THE television series Egypt, and its accompanying book by Liverpool academic Joyce Tyldesley, show the colourful characters who rediscovered the ancient world.
IT IS hard to believe the world of ancient Egypt lay mostly hidden and almost forgotten for 2,000 years after the last Pharaoh ruled.
"Nobody went south of Cairo as it was regarded as highly dangerous to do so," says Dr Joyce Tyldesley, of Liverpool University's School of Archaeology, Classics and Egyptology.
"Then Napoleon's invasion of Egypt in 1798 opened western eyes and sparked a huge interest in the country's ancient civilisations.
"Stories of lost treasure and mummies gripped the public's imagination and the world became obsessed with everything Egyptian. Explorers and collectors, the 'Indiana Joneses' of their day, searching for Egyptian artefacts produced some of the first Egyptologists and a new area of scientific study."
Having spent her working life studying Egyptology, Dr Tyldesley, a Liverpool graduate, became increasingly fascinated by the men and women who rediscovered and defined ancient Egypt for us.

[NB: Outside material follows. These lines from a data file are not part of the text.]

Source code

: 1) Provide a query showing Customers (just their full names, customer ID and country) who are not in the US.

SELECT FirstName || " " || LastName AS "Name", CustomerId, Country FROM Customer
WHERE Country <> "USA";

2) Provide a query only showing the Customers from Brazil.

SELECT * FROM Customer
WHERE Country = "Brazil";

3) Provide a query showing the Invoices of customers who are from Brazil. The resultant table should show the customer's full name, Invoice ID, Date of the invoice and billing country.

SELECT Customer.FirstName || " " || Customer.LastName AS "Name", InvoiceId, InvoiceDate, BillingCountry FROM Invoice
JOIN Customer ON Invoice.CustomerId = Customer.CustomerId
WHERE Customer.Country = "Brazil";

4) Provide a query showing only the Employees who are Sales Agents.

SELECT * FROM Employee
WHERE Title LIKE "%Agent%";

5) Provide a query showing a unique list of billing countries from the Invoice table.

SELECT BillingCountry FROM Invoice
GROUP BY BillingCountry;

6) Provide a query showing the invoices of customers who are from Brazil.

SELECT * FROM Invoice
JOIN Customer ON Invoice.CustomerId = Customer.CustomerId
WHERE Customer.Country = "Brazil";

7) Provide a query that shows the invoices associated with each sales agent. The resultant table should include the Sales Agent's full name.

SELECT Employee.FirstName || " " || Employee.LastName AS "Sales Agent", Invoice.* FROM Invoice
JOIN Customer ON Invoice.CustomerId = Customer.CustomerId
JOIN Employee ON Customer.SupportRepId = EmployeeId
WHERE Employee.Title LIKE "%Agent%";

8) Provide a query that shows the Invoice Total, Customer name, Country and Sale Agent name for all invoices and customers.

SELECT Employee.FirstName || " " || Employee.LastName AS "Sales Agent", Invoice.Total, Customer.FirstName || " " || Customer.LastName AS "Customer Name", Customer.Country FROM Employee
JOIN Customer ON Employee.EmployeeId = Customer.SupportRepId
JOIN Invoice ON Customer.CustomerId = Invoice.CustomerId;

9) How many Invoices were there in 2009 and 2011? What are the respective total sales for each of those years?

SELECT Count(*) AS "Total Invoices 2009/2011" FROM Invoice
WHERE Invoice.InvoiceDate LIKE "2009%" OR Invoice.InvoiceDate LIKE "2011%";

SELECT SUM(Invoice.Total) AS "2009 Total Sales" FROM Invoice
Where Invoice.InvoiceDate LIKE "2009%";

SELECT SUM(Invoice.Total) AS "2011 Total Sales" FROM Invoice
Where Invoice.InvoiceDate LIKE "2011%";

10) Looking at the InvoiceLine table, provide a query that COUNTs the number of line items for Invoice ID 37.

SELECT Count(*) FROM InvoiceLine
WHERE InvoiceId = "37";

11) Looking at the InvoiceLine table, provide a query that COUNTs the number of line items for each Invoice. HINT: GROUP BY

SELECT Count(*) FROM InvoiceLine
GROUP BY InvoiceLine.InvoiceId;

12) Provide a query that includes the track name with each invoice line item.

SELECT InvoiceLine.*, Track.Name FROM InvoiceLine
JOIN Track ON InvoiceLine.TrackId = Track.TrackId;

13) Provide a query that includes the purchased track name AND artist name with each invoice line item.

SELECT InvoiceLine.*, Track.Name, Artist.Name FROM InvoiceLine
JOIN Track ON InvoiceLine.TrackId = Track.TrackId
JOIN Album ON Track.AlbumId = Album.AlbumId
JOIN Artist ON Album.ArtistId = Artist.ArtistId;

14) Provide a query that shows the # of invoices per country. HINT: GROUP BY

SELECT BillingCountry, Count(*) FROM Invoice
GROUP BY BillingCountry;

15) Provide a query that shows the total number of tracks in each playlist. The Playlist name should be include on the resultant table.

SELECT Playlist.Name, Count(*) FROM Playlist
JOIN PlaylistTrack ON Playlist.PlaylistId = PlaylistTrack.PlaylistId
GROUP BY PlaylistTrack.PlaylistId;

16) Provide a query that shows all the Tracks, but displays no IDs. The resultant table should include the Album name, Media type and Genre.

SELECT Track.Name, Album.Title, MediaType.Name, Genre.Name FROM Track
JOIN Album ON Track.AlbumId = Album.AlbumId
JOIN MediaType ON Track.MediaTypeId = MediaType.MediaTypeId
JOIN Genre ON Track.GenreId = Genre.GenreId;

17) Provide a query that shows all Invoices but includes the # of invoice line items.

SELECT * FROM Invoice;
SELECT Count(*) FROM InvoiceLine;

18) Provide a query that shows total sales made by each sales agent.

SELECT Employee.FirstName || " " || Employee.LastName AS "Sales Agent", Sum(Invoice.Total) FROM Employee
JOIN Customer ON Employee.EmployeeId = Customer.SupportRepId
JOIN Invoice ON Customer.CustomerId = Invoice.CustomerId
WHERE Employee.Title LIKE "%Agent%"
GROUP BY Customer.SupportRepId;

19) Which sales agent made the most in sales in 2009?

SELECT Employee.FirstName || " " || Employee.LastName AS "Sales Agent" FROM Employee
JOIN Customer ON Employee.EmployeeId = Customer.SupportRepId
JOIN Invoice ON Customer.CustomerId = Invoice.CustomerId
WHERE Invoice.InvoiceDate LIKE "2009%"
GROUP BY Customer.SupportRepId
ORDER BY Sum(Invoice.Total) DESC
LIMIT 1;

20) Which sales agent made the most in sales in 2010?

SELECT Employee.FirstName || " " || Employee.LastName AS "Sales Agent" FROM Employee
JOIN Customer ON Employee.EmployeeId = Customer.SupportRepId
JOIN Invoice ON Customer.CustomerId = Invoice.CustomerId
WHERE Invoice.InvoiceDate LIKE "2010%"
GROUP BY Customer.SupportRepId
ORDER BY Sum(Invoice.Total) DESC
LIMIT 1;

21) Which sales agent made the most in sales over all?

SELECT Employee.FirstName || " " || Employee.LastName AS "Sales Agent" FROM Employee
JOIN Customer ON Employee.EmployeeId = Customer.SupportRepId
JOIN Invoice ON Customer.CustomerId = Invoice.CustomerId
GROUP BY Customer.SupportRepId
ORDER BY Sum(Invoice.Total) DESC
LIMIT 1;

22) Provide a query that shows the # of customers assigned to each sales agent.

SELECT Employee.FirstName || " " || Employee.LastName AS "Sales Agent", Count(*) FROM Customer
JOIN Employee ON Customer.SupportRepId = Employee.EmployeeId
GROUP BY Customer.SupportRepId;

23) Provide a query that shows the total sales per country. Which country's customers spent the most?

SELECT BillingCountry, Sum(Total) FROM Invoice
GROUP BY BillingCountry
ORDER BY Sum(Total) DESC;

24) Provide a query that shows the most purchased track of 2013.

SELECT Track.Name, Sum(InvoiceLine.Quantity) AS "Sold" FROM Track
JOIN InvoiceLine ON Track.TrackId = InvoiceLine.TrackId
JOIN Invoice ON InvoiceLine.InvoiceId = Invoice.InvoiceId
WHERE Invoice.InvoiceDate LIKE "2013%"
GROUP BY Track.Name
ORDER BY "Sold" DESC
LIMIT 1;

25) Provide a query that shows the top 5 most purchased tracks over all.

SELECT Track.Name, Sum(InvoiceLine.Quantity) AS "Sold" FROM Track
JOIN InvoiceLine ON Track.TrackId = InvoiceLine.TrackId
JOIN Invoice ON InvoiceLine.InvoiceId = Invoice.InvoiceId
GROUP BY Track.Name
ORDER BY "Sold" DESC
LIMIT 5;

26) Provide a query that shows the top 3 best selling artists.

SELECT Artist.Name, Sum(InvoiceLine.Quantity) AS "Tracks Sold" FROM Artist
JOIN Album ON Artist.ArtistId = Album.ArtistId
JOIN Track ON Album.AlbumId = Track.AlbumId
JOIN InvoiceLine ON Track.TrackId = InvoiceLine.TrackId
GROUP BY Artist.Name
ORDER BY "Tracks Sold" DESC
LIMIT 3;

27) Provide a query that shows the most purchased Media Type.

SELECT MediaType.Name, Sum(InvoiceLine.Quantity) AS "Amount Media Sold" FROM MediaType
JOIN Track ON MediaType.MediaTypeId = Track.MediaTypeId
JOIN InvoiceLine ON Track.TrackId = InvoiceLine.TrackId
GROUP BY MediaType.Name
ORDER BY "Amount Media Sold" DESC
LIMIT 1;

"I was intrigued more and more by the history of Egyptology and the fascinating characters and their motivations who brought the subject to the modern world's attention."
Her book, Egypt, How a Lost Civilisation was Rediscovered, accompanies the BBC television drama documentary series. It covers 3,000 years of the history of Egyptology, from the end of the Dynastic age to the present.
The book begins with little known Egyptians who investigated their country's ancient monuments and includes famous archaeologists such as Howard Carter (sponsored by Lord Carnarvon), who uncovered the resting place of the boy pharaoh, Tutankhamun.